As you are a man who doesn't appear to have ever written a single sentence of Cornish in all the forums I have ever been on I am ranking your personal contribution as "inconsequential". I'm not getting into an I-did-you-did conversation with you, I'm secure in my own mind that I have made a positive contribution to the language.
It is also rude to trash other people's work such as Keith Syed's, we are not trashing Williams' Poetry or his NT, yet the Williams crowd go out of their way to demolish everything produced in 21st C Cornish, with false claims of Conlangs, and bogus,as if KK was Elvish or something.
Even if Flamm had contributed to the Language by the way of way of dictionaries or articles, it would not have stopped the UCR lot trashing him, they do that with everyone else who do not write in the favoured orthography of the day. Look at what happened to Keith Syed, and others.
I know, goky. I really do fear for the language if the SWF goes their way, thousands of man-hours of valuable work will be thrown out and they will be dancing in the streets around bonfires of Kemmyn dictionaries and other non-approved publications.
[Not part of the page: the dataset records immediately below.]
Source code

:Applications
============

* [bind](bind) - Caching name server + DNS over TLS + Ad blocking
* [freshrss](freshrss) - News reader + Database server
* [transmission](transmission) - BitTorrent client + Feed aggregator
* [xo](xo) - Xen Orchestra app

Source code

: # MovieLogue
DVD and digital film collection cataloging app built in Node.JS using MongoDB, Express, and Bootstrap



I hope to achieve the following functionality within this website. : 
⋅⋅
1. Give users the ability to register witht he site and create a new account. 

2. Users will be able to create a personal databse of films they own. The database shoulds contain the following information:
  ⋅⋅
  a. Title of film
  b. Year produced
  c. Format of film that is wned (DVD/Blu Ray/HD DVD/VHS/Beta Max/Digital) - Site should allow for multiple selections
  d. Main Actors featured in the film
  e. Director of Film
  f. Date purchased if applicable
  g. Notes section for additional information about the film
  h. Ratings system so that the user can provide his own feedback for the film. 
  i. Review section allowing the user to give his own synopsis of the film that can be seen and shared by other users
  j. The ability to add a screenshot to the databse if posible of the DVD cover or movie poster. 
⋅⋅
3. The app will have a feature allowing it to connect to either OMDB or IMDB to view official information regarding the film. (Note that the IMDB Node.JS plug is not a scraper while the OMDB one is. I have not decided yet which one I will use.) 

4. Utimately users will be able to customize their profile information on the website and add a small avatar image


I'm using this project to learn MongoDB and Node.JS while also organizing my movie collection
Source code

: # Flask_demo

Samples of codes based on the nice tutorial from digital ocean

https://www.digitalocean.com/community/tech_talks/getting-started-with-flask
The Book of SWF, 13:17: And that no man may speak or write Cornish, save that he have the mark of Kernowak, either the name of NJW or a dictionary of Evertype.
That doesn't make any sense. We do not criticize KK for writing yw for 'is'. We criticize George for abandoning traditional orthography simply because he thought it didn't matter and that his choices were "more logical". It's his arbitrary choices which people object to and have objected to for 20 years. (It is also the behaviour of his supporters to anyone who opposes them what we object to.
*Bywnans is an error. It is a spelling of a word which is very well attested as bewnans and bownans. The spelling *bywnans does not occur even once in traditional Cornish. George uses it because he wants this word to be spelt etymologically. That's Cornish-as-George-wants-it-to-be, and not Cornish-as-it-was. Why should George's judgement be preferred here? He certainly has no time machine.
Yet when George is criticized, we are "trying to destroy 21st-century Cornish".
In Writings on Revived Cornish, we reprint Williams' article from Cornish Studies Nine[i/] listing [i]hundreds of errors in citation, taken from George's dictionary. His work is supposed to be "scientific", but his citations are not correct. For instance, Gerlyver Kernewek Kemmyn says that gast is confined to a single instance in Lhuyd. It occurs five times. The "modern and scholarly dictionary"'s citation is wrong. And there are hundreds of these errors, all ignored by George, and indeed by Keith, to whom I have pointed out this article many times. The response is alwasy head-in-the-sand pretending the article doesn't exist.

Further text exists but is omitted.